- [ABOUT THIS TASK] In the material below, print every line exactly and omit the pictures.

- [INPUT RECORDS]
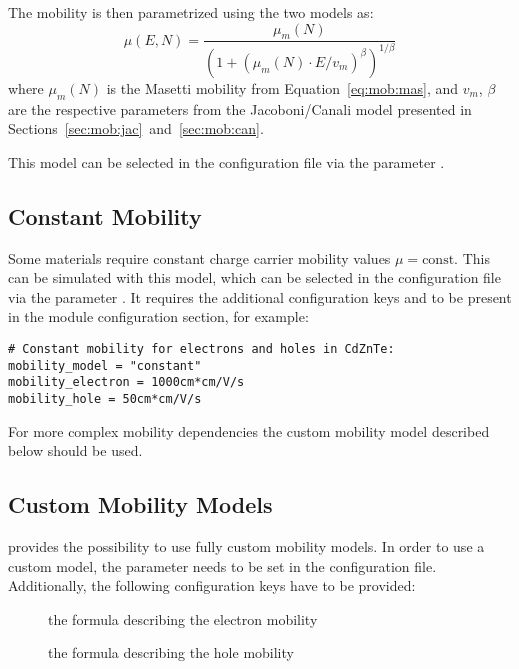 The mobility is then parametrized using the two models as:
\begin{equation}
    \label{eq:mob:mascan}
    \mu (E, N) = \frac{\mu_{m}(N)}{\left(1 + \left(\mu_{m}(N) \cdot E / v_{m} \right)^{\beta} \right)^{1 / \beta}}
\end{equation}
where $\mu_{m}(N)$ is the Masetti mobility from Equation~\eqref{eq:mob:mas}, and $v_{m}$, $\beta$ are the respective parameters from the Jacoboni/Canali model presented in Sections~\ref{sec:mob:jac}~and~\ref{sec:mob:can}.

This model can be selected in the configuration file via the parameter .

\subsection{Constant Mobility}

Some materials require constant charge carrier mobility values $\mu = \textrm{const}$.
This can be simulated with this model, which can be selected in the configuration file via the parameter .
It requires the additional configuration keys  and  to be present in the module configuration section, for example:

\begin{verbatim}
# Constant mobility for electrons and holes in CdZnTe:
mobility_model = "constant"
mobility_electron = 1000cm*cm/V/s
mobility_hole = 50cm*cm/V/s
\end{verbatim}

For more complex mobility dependencies the custom mobility model described below should be used.

\subsection{Custom Mobility Models}
\apsq provides the possibility to use fully custom mobility models.
In order to use a custom model, the parameter  needs to be set in the configuration file.
Additionally, the following configuration keys have to be provided:
\begin{description}
    \item[] the formula describing the electron mobility
    \item[] the formula describing the hole mobility
\end{description}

- [COMPLETED EXERCISE]
 The mobility is then parametrized using the two models as:
\begin{equation}
    \label{eq:mob:mascan}
    \mu (E, N) = \frac{\mu_{m}(N)}{\left(1 + \left(\mu_{m}(N) \cdot E / v_{m} \right)^{\beta} \right)^{1 / \beta}}
\end{equation}
where $\mu_{m}(N)$ is the Masetti mobility from Equation~\eqref{eq:mob:mas}, and $v_{m}$, $\beta$ are the respective parameters from the Jacoboni/Canali model presented in Sections~\ref{sec:mob:jac}~and~\ref{sec:mob:can}.

This model can be selected in the configuration file via the parameter .

\subsection{Constant Mobility}

Some materials require constant charge carrier mobility values $\mu = \textrm{const}$.
This can be simulated with this model, which can be selected in the configuration file via the parameter .
It requires the additional configuration keys  and  to be present in the module configuration section, for example:

\begin{verbatim}
# Constant mobility for electrons and holes in CdZnTe:
mobility_model = "constant"
mobility_electron = 1000cm*cm/V/s
mobility_hole = 50cm*cm/V/s
\end{verbatim}

For more complex mobility dependencies the custom mobility model described below should be used.

\subsection{Custom Mobility Models}
\apsq provides the possibility to use fully custom mobility models.
In order to use a custom model, the parameter  needs to be set in the configuration file.
Additionally, the following configuration keys have to be provided:
\begin{description}
    \item[] the formula describing the electron mobility
    \item[] the formula describing the hole mobility
\end{description}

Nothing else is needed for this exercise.